PROVIDED INFORMATION:

BEGIN

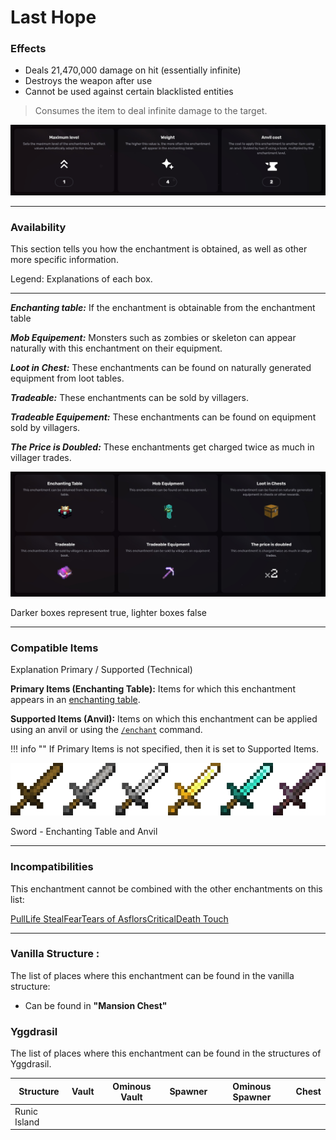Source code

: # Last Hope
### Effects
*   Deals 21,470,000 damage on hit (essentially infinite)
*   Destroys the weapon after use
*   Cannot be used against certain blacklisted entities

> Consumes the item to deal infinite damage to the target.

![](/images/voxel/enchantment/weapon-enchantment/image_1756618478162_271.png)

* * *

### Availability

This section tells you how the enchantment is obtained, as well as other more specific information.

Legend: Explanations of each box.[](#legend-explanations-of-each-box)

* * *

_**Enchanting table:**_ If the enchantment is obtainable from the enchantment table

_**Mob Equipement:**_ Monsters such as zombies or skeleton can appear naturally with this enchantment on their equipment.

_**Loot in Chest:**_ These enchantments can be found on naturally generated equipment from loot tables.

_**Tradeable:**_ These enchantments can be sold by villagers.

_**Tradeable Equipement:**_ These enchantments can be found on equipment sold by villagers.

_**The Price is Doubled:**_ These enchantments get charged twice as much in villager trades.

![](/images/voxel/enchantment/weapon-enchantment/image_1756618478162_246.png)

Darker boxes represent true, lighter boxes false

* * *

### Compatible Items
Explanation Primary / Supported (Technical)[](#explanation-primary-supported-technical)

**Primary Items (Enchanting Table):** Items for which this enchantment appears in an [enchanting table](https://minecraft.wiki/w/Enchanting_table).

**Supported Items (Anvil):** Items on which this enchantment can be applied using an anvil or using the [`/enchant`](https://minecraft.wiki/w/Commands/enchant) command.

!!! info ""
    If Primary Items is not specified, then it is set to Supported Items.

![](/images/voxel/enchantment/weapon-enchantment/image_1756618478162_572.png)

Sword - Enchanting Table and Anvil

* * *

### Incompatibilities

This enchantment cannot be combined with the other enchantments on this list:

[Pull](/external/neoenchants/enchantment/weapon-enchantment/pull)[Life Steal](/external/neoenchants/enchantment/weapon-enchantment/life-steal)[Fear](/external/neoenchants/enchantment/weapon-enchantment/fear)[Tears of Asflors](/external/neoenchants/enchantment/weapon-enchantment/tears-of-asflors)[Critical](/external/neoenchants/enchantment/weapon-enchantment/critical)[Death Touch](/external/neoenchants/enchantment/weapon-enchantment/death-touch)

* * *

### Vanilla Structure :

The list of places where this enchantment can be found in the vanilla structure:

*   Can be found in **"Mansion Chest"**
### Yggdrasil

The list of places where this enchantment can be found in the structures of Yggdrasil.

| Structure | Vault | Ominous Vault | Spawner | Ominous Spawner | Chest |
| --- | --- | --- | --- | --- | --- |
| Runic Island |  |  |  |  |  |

END
BEGIN

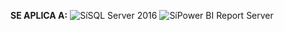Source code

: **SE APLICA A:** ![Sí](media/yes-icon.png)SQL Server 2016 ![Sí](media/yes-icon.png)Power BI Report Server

END
BEGIN

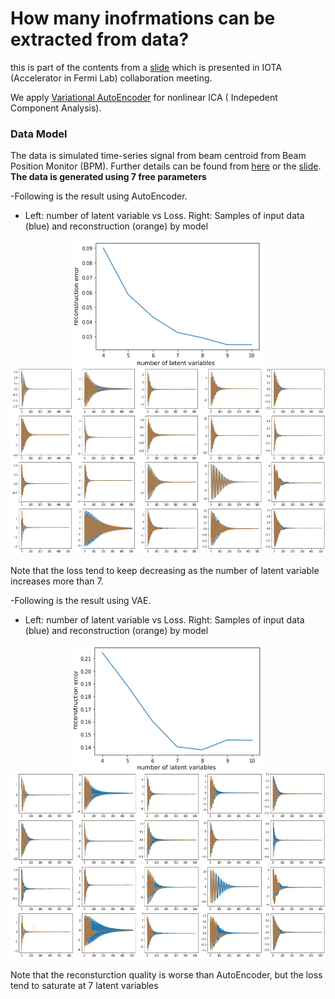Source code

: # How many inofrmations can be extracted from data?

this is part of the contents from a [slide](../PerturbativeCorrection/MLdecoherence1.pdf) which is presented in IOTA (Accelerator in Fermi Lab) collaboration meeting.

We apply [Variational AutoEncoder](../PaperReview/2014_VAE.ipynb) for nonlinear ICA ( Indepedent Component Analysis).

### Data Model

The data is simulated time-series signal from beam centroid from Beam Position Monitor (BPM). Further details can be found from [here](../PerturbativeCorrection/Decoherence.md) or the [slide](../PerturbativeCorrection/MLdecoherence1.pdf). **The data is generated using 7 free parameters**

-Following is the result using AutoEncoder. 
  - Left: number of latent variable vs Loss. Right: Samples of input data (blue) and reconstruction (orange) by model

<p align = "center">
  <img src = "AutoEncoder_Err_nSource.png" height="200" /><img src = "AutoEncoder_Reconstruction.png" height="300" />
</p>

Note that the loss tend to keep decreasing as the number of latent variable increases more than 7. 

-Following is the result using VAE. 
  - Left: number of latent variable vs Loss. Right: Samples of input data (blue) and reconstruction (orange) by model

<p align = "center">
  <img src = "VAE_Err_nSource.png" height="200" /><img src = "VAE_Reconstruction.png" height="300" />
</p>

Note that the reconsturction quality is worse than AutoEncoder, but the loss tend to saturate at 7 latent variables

END

THE PROBLEM: Using the records above, write out exactly the lines between the one holding "weapon after use" and the one holding "This section tells", inclusive; leave everything else out.

SOLVED EXERCISE:
*   Destroys the weapon after use
*   Cannot be used against certain blacklisted entities

> Consumes the item to deal infinite damage to the target.

![](/images/voxel/enchantment/weapon-enchantment/image_1756618478162_271.png)

* * *

### Availability

This section tells you how the enchantment is obtained, as well as other more specific information.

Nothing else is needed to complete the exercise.